Although anthropomorphic thinking begins in early childhood, it is never completely outgrown but rather pervades adult thinking, with much of it remaining unconscious, even in scientific thinking (Searle). It is not clear what strategies people employ to keep the anthropomorphic tendency in check. Anthropomorphism generates little scholarly attention. As Guthrie notes, “that such an important and oft-noted tendency should bring so little close scrutiny is a curiosity with several apparent causes. One is simply that it appears as an embarrassment, an irrational aberration of thought of dubious parentage, that is better chastened and closeted than publicly scrutinized” (53-54).

The tension produced between the tendency to anthropomorphise and the societal pressure to remain objective has implications for human-computer interaction. First, the anthropomorphic tension jeopardizes the credibility and trustworthiness of the interactive agent. If the user’s relationship to the collaborative agent is based on a dubious, even embarrassing, mode of cognition, as Guthrie puts it, then the relationship with the agent in many workplace contexts will remain suspect.

Second, the anthropomorphic tension motivates abuse and exposes the agent. The agent, as illustrated in the diagram below, is situated between the tendency to anthropomorphise and the pressure to objectify. Anthropomorphism animates the agent, resulting in the desired suspension of disbelief. Developers of human-like interfaces rely on this impulse and work to strengthen it by making the technology transparent. Although improved technology will certainly improve believability, the pressure to objectify will most likely succeed in periodically disrupting the suspension of disbelief.
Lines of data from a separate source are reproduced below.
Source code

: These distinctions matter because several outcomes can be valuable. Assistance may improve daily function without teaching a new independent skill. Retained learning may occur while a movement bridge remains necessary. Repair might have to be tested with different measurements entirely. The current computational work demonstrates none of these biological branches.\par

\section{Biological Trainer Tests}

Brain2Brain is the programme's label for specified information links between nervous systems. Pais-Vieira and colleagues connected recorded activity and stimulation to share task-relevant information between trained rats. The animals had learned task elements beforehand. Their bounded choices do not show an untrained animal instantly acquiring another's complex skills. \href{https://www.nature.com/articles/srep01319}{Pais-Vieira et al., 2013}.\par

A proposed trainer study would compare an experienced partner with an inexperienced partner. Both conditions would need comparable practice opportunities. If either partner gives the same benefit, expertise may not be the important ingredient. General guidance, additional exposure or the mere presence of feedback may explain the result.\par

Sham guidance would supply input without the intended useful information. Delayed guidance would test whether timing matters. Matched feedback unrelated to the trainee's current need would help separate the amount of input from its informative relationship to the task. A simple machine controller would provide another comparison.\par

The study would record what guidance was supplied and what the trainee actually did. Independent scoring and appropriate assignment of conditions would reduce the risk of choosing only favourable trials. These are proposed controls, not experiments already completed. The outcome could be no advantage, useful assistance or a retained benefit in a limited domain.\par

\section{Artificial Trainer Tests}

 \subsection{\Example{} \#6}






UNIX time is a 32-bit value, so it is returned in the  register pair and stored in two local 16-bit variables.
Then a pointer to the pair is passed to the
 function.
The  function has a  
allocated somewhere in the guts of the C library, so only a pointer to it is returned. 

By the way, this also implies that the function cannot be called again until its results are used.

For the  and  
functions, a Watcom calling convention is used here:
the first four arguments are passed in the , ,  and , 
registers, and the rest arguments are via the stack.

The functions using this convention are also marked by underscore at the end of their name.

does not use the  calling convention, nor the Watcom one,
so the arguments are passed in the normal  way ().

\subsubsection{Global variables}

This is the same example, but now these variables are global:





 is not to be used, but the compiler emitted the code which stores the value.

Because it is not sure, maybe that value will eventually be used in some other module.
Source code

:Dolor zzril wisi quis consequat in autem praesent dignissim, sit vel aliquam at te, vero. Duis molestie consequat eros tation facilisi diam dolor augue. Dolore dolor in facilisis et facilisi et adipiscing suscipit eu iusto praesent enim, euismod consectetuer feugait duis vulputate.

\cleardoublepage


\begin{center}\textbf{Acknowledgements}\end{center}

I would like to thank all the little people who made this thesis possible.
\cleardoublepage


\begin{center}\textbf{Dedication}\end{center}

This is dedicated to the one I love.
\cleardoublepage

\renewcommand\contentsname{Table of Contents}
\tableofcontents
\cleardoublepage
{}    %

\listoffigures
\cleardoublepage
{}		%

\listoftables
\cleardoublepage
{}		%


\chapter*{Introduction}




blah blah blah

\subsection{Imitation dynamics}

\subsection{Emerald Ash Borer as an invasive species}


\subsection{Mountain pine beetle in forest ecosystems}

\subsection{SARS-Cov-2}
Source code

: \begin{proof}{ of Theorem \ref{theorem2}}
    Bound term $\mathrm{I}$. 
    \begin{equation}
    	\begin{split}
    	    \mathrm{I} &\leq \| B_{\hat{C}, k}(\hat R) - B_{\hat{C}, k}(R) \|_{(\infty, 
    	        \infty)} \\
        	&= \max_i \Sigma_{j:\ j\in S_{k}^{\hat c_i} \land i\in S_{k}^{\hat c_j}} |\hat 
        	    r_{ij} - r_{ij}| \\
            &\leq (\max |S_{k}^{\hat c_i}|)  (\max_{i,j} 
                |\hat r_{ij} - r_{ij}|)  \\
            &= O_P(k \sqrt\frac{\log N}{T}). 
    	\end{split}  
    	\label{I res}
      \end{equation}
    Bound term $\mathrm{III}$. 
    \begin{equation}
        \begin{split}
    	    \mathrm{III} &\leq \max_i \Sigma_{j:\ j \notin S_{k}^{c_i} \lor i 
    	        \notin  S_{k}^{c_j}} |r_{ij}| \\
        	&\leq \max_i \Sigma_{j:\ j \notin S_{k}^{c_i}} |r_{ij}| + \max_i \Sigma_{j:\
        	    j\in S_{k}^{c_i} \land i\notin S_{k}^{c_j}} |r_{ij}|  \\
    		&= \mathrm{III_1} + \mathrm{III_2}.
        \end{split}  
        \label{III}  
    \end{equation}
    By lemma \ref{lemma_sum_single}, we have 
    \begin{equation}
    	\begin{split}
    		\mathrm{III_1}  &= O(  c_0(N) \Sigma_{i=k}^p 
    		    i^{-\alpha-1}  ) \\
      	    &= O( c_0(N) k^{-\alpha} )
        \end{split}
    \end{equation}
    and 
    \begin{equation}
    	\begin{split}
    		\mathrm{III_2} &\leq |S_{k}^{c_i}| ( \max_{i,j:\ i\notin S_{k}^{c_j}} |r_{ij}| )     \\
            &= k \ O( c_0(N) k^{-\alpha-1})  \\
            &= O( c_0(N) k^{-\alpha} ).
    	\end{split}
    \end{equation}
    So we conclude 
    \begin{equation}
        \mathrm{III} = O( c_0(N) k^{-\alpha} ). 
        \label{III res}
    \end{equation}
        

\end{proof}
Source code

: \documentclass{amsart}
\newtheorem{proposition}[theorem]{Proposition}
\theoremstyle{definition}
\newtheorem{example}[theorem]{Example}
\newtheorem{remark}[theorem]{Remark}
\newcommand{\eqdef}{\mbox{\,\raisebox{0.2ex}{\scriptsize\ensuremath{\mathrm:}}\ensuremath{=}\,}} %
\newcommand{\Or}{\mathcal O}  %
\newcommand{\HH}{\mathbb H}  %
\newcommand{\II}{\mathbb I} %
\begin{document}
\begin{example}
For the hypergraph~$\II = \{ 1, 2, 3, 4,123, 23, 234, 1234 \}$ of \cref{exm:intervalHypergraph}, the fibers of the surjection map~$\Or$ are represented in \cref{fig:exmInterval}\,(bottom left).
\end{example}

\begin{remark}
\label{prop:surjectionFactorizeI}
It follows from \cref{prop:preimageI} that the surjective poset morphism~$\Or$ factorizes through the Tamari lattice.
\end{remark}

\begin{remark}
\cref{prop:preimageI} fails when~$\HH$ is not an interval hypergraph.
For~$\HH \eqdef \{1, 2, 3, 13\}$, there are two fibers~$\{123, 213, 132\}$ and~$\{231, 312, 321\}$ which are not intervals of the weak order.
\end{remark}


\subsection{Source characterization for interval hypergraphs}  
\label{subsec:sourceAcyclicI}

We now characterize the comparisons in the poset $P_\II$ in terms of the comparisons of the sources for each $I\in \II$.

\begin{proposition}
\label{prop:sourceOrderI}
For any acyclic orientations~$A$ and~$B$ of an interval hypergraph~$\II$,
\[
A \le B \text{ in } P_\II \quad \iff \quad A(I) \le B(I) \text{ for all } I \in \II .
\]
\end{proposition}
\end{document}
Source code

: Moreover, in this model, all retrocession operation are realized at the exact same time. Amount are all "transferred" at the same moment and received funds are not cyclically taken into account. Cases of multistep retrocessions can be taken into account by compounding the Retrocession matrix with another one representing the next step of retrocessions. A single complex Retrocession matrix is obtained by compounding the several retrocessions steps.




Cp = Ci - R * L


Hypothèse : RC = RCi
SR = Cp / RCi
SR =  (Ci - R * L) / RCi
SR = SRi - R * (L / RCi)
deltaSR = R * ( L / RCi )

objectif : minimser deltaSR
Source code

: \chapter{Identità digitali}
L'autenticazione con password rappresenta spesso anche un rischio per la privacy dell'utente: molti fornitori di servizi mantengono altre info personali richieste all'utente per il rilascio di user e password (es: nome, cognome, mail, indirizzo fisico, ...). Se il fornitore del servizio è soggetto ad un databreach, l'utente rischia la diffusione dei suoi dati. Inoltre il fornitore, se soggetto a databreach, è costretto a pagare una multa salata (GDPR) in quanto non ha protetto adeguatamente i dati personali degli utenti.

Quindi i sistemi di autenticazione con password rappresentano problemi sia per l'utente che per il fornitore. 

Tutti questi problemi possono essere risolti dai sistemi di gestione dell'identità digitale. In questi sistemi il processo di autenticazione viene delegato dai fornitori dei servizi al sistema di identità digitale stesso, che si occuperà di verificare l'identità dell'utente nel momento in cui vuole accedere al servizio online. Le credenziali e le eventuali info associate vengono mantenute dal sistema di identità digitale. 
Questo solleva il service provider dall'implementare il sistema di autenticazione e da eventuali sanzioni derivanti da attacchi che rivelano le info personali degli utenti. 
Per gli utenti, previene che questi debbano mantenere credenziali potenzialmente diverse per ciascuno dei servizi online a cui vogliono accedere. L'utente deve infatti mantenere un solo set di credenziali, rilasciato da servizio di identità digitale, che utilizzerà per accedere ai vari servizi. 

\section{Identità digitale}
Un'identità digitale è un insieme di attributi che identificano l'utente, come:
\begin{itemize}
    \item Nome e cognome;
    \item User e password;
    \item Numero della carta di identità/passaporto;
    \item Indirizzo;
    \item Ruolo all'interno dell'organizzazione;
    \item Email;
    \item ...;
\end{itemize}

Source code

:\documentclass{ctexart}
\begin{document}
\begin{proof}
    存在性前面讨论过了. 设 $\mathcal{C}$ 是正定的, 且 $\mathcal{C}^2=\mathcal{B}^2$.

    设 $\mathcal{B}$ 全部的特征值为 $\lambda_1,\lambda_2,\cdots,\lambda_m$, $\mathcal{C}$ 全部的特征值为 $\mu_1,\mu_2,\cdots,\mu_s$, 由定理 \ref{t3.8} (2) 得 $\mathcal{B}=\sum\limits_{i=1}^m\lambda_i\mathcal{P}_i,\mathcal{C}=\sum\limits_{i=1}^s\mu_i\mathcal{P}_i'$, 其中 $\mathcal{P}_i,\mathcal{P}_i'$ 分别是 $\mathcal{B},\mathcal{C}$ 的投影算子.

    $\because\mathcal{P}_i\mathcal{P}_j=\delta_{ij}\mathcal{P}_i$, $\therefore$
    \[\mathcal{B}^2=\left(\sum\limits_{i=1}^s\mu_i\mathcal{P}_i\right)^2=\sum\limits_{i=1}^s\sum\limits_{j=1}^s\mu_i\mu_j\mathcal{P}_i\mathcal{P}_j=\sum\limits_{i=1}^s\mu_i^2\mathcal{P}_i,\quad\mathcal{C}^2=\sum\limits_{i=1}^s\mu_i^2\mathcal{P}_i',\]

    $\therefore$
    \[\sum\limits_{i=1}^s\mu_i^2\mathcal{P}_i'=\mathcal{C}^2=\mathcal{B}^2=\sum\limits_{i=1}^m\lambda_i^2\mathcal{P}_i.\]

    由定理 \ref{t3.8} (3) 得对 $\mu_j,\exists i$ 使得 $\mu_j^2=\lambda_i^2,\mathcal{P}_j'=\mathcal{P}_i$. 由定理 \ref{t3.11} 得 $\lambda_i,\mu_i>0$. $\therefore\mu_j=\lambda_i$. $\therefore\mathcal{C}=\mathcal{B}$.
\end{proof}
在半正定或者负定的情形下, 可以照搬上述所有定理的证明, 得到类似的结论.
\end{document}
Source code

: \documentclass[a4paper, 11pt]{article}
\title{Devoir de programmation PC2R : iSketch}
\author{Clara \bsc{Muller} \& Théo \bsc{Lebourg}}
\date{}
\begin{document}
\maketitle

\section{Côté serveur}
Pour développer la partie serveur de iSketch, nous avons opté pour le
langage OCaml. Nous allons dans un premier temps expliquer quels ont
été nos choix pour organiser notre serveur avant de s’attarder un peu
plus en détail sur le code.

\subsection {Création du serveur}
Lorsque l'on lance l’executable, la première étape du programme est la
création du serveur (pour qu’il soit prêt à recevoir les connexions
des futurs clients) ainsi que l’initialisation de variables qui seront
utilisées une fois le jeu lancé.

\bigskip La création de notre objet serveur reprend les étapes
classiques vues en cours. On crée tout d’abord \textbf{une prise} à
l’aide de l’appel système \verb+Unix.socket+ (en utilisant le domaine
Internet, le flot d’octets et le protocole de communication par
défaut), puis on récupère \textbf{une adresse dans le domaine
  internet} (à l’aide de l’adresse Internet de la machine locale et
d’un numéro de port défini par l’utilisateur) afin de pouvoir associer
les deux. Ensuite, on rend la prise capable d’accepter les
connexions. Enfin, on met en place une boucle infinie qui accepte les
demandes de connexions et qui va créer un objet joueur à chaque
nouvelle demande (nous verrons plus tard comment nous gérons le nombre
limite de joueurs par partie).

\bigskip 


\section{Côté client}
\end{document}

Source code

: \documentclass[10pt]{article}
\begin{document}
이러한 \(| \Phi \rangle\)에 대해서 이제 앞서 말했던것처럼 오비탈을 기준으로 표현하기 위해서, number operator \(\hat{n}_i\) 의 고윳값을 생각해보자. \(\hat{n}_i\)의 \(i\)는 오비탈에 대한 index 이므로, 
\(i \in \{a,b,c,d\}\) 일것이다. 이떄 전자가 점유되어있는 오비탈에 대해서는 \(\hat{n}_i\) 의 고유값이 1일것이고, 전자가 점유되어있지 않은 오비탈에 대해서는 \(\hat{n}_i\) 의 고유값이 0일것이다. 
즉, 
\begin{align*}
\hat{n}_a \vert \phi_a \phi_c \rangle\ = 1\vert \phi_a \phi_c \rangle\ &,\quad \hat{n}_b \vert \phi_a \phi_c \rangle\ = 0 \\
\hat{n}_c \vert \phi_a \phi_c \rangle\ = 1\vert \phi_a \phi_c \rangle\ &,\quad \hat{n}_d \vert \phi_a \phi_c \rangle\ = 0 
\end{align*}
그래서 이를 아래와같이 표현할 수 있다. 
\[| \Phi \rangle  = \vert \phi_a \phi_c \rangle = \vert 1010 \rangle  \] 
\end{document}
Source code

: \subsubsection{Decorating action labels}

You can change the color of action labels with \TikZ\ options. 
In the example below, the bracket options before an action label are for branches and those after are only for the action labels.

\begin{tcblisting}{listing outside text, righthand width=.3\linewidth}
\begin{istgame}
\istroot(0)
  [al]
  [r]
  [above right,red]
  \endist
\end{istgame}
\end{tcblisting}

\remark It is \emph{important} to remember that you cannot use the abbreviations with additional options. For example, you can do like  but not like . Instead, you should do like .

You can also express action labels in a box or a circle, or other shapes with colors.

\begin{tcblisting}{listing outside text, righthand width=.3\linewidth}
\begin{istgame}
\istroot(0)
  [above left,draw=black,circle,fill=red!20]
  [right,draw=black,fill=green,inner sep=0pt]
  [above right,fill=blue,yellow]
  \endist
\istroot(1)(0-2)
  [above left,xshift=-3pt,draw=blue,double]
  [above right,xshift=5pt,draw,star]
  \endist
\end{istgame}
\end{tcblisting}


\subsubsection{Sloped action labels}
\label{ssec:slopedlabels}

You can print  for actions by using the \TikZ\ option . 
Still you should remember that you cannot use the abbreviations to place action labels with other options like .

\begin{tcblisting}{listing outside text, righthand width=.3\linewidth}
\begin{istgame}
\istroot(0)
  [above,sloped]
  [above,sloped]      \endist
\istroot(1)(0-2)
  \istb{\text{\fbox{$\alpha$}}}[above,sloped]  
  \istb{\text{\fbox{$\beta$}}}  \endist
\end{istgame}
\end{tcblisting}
Anthropomorphic tension and the collaborative agent

What happens to the agent when believability is disrupted? Examination of user/agent interaction logs shows that the agent becomes transparent or displaced to some degree. What slips behind the agent (lowly machine, programmer/creator, organization/owner, the social stereotypes evoked by the agent’s embodiment and so on) is then often subjected to a barrage of verbal abuse. The agent provides users an opportunity to express opinions and indulge in behaviours normally prohibited in the workplace. This abuse occurs in a socially and psychologically safe space, since in truth the agent is an insensate object and the user is talking to no one real.

Thus, when it comes to collaborating with Kathy, users may find it far more gratifying to treat her, not as a valuable co-worker or “just another member of the crew,” but rather as a fun thing to bash. And although the organisation may disapprove the waste of time, society at large will find it hard, without reverting to anthropomorphic thinking, to knock it.